=== The data ===
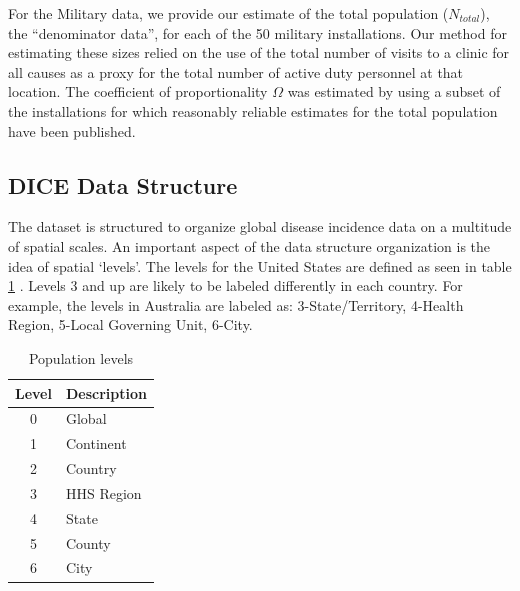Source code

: \documentclass[a4paper]{article}
\begin{document}
%


For the Military data, we provide our estimate of the total population ($N_{total}$), the ``denominator data'', for each of the 50 military installations.
Our method for estimating these sizes relied on the use of the total number of visits to a clinic for all causes as a proxy for the total number of active duty personnel at that location. The
coefficient of proportionality $\Omega$ was estimated by using a subset of the installations for which reasonably reliable estimates for the total population have been published.


\subsection*{DICE Data Structure}
The  dataset is structured to organize global disease incidence data on a multitude of spatial scales.  An important aspect of the data structure organization is the idea of spatial `levels'. The levels for the United States are defined as seen in table \ref{tab:levels} . Levels 3 and up are likely to be labeled differently in each country.  For example, the levels in Australia are labeled as: 3-State/Territory, 4-Health Region, 5-Local Governing Unit, 6-City.

\begin{table}[h]
  \caption{Population levels}
  \centering
  \begin{tabular}{| c | l |}
    \hline
    Level & Description \\ \hline
    0 & Global \\ \hline
    1 & Continent \\  \hline
    2 & Country \\  \hline
    3 & HHS Region \\  \hline
    4 & State \\ \hline
    5 & County \\ \hline
    6 & City \\ \hline
  \end{tabular}
  \label{tab:levels}
\end{table}
\end{document}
===
To do
Return every line from the records above that holds the word "installations".

Finished exercise
For the Military data, we provide our estimate of the total population ($N_{total}$), the ``denominator data'', for each of the 50 military installations.
coefficient of proportionality $\Omega$ was estimated by using a subset of the installations for which reasonably reliable estimates for the total population have been published.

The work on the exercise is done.